エルマも相槌を打ち、私を不審そうな目で眺めている。

多分、なんでお前ごときが仲良くなってるんだとでも言いたいのだろう。エルマとユリアーネはいつもアリーセを下に見ているから。

ローヴァインは朗らかに答える。

「ええ。公の場に出るのは今日が初めてです。早々にアリーセ嬢と出会えて幸運でした。私達は従兄妹の関係ですし今後も親しくさせて頂きたいと考えています」

その言葉に堪りかねたようにエルマが前に出てきた。

「ローヴァイン様。
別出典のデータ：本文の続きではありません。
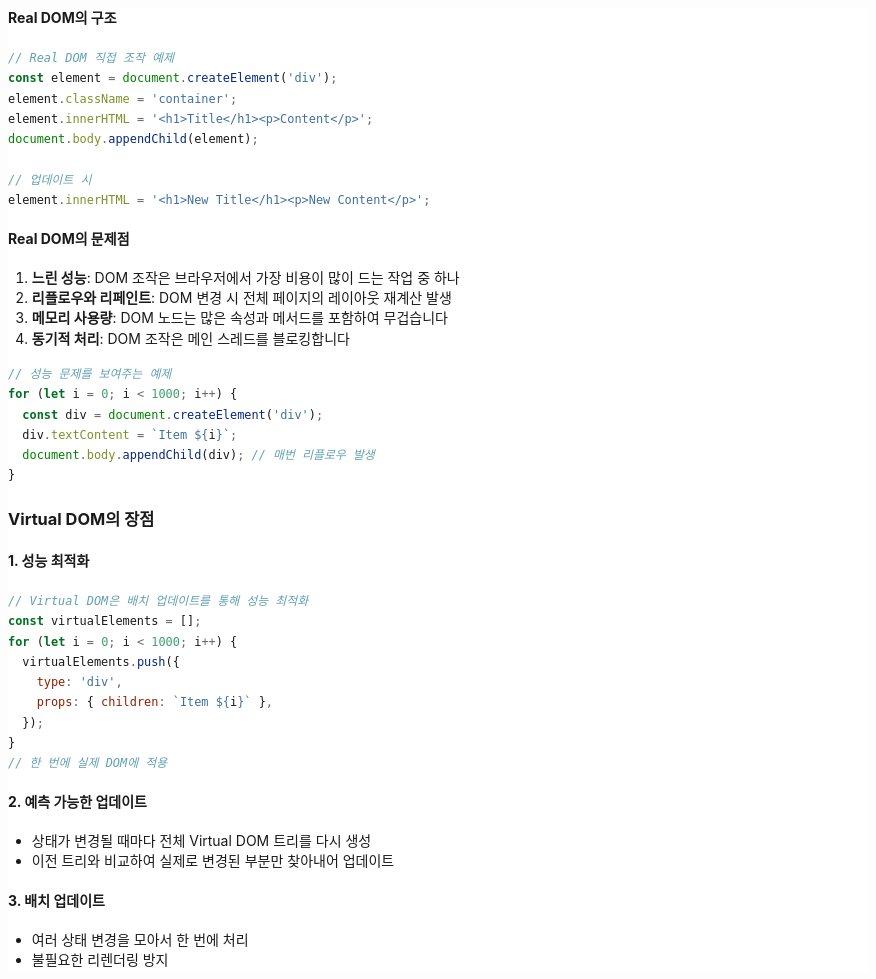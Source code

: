 #### Real DOM의 구조

```javascript
// Real DOM 직접 조작 예제
const element = document.createElement('div');
element.className = 'container';
element.innerHTML = '<h1>Title</h1><p>Content</p>';
document.body.appendChild(element);

// 업데이트 시
element.innerHTML = '<h1>New Title</h1><p>New Content</p>';
```

#### Real DOM의 문제점

1. **느린 성능**: DOM 조작은 브라우저에서 가장 비용이 많이 드는 작업 중 하나
2. **리플로우와 리페인트**: DOM 변경 시 전체 페이지의 레이아웃 재계산 발생
3. **메모리 사용량**: DOM 노드는 많은 속성과 메서드를 포함하여 무겁습니다
4. **동기적 처리**: DOM 조작은 메인 스레드를 블로킹합니다

```javascript
// 성능 문제를 보여주는 예제
for (let i = 0; i < 1000; i++) {
  const div = document.createElement('div');
  div.textContent = `Item ${i}`;
  document.body.appendChild(div); // 매번 리플로우 발생
}
```

### Virtual DOM의 장점

#### 1. 성능 최적화

```javascript
// Virtual DOM은 배치 업데이트를 통해 성능 최적화
const virtualElements = [];
for (let i = 0; i < 1000; i++) {
  virtualElements.push({
    type: 'div',
    props: { children: `Item ${i}` },
  });
}
// 한 번에 실제 DOM에 적용
```

#### 2. 예측 가능한 업데이트

- 상태가 변경될 때마다 전체 Virtual DOM 트리를 다시 생성
- 이전 트리와 비교하여 실제로 변경된 부분만 찾아내어 업데이트

#### 3. 배치 업데이트

- 여러 상태 변경을 모아서 한 번에 처리
- 불필요한 리렌더링 방지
話し相手をお探しでしたらアリーセに妹がおりますので後ほど紹介させて頂きますわ。ユリアーネと申しましてアリーセと違い愛想がある娘ですのよ」

エルマはロウに対しては笑顔を向けていた。

ユリアーネを売り込み、アリーセを下げるのも忘れない。

「そうだわ。良かったらユリアーネをダンスに誘って頂けませんか?」

「いえ、ご令嬢にはダンスを申し込みたい男が列をなしていそうだ。私は遠慮しておきましょう」

エルマの表情が不快そうに曇る。ユリアーネに関心を示さずあっさり断ったローヴァインの態度が気に障った?

なんとなく気まずい空気が漂いはじめる。

それを察したのか公爵がエルマの腰に手を回しながら言った。

「そろそろ曲が終わるので失礼する」

ユリアーネを迎えに行くのか、ふたりは広間の中央に進んで行く。

ふたりの背中を見送っているとローヴァインの声がした。